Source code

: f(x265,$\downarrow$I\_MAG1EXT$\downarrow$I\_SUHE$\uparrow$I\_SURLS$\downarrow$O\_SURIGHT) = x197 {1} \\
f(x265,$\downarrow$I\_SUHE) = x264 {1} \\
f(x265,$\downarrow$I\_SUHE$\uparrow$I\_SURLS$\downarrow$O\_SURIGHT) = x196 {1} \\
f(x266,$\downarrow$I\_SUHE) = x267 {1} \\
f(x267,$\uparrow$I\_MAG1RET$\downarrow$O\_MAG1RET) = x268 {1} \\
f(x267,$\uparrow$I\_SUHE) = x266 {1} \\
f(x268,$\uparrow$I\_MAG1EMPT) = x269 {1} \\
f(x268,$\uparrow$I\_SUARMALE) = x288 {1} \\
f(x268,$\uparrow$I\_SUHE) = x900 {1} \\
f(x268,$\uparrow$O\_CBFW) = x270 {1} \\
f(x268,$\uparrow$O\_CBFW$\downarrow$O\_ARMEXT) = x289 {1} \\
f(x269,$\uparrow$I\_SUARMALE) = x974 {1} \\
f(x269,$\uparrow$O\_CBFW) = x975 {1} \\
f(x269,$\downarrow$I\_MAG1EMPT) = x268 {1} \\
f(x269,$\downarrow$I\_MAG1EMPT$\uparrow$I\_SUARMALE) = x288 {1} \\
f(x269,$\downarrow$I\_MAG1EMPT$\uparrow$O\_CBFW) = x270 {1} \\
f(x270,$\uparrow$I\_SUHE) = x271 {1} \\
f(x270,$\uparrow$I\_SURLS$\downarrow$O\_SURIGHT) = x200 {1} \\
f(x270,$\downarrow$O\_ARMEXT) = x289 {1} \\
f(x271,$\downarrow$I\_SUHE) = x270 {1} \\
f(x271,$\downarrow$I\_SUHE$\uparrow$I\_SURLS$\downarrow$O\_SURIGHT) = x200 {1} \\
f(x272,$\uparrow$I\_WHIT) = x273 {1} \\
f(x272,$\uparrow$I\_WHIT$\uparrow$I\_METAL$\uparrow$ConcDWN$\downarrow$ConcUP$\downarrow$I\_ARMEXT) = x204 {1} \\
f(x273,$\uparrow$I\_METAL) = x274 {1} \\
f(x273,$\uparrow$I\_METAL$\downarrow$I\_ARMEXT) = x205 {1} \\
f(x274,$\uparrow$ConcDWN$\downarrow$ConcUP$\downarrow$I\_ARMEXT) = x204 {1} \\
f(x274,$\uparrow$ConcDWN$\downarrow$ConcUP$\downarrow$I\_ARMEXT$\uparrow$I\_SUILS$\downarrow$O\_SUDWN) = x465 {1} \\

== == ==

What must be returned is the line with "f(x270,$\uparrow$I\_SURLS$\downarrow$O\_SURIGHT) = x200" plus every line after it to the end of the entries, exactly as they appear.

f(x270,$\uparrow$I\_SURLS$\downarrow$O\_SURIGHT) = x200 {1} \\
f(x270,$\downarrow$O\_ARMEXT) = x289 {1} \\
f(x271,$\downarrow$I\_SUHE) = x270 {1} \\
f(x271,$\downarrow$I\_SUHE$\uparrow$I\_SURLS$\downarrow$O\_SURIGHT) = x200 {1} \\
f(x272,$\uparrow$I\_WHIT) = x273 {1} \\
f(x272,$\uparrow$I\_WHIT$\uparrow$I\_METAL$\uparrow$ConcDWN$\downarrow$ConcUP$\downarrow$I\_ARMEXT) = x204 {1} \\
f(x273,$\uparrow$I\_METAL) = x274 {1} \\
f(x273,$\uparrow$I\_METAL$\downarrow$I\_ARMEXT) = x205 {1} \\
f(x274,$\uparrow$ConcDWN$\downarrow$ConcUP$\downarrow$I\_ARMEXT) = x204 {1} \\
f(x274,$\uparrow$ConcDWN$\downarrow$ConcUP$\downarrow$I\_ARMEXT$\uparrow$I\_SUILS$\downarrow$O\_SUDWN) = x465 {1} \\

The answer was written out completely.